| Task to carry out |
Please write out the line containing "## Future Enhancement Opportunities" and each line after it through the end of the data, exactly, and nothing else.

(Entries supplied Opens)

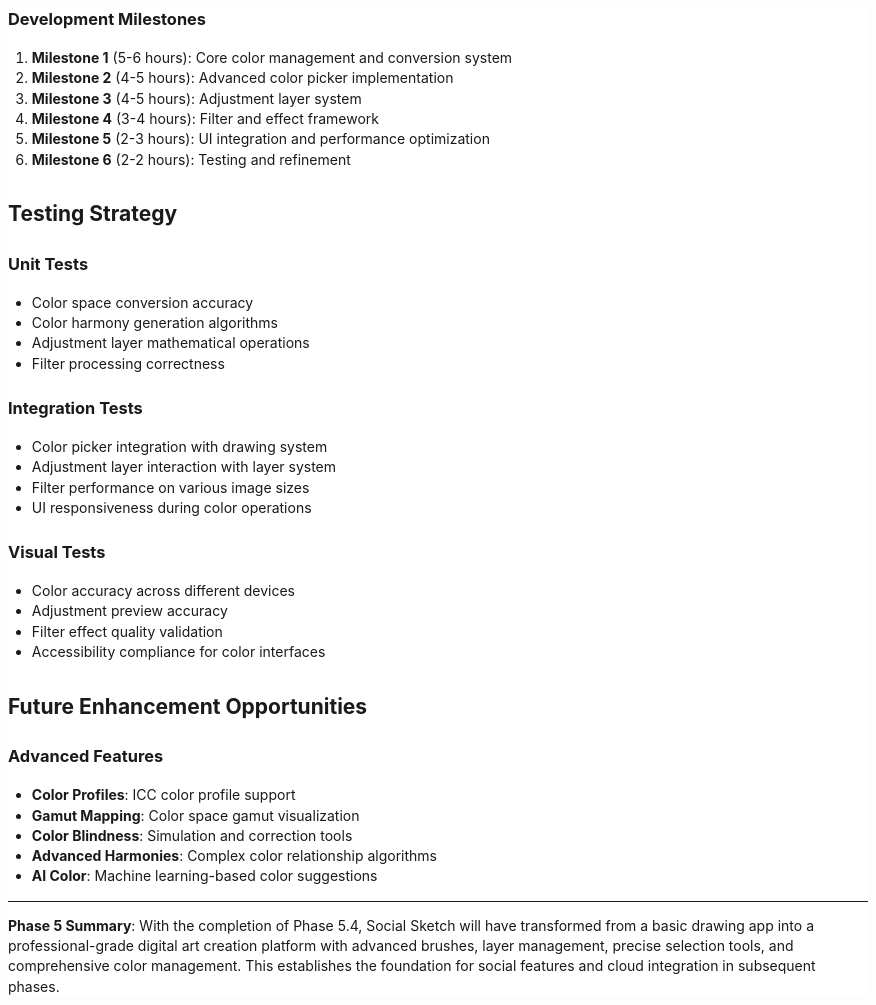 ### Development Milestones
1. **Milestone 1** (5-6 hours): Core color management and conversion system
2. **Milestone 2** (4-5 hours): Advanced color picker implementation
3. **Milestone 3** (4-5 hours): Adjustment layer system
4. **Milestone 4** (3-4 hours): Filter and effect framework
5. **Milestone 5** (2-3 hours): UI integration and performance optimization
6. **Milestone 6** (2-2 hours): Testing and refinement

## Testing Strategy

### Unit Tests
- Color space conversion accuracy
- Color harmony generation algorithms
- Adjustment layer mathematical operations
- Filter processing correctness

### Integration Tests
- Color picker integration with drawing system
- Adjustment layer interaction with layer system
- Filter performance on various image sizes
- UI responsiveness during color operations

### Visual Tests
- Color accuracy across different devices
- Adjustment preview accuracy
- Filter effect quality validation
- Accessibility compliance for color interfaces

## Future Enhancement Opportunities

### Advanced Features
- **Color Profiles**: ICC color profile support
- **Gamut Mapping**: Color space gamut visualization
- **Color Blindness**: Simulation and correction tools
- **Advanced Harmonies**: Complex color relationship algorithms
- **AI Color**: Machine learning-based color suggestions

---

**Phase 5 Summary**: With the completion of Phase 5.4, Social Sketch will have transformed from a basic drawing app into a professional-grade digital art creation platform with advanced brushes, layer management, precise selection tools, and comprehensive color management. This establishes the foundation for social features and cloud integration in subsequent phases.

(Entries supplied Closes)

| Output of the exercise |
## Future Enhancement Opportunities

### Advanced Features
- **Color Profiles**: ICC color profile support
- **Gamut Mapping**: Color space gamut visualization
- **Color Blindness**: Simulation and correction tools
- **Advanced Harmonies**: Complex color relationship algorithms
- **AI Color**: Machine learning-based color suggestions

---

**Phase 5 Summary**: With the completion of Phase 5.4, Social Sketch will have transformed from a basic drawing app into a professional-grade digital art creation platform with advanced brushes, layer management, precise selection tools, and comprehensive color management. This establishes the foundation for social features and cloud integration in subsequent phases.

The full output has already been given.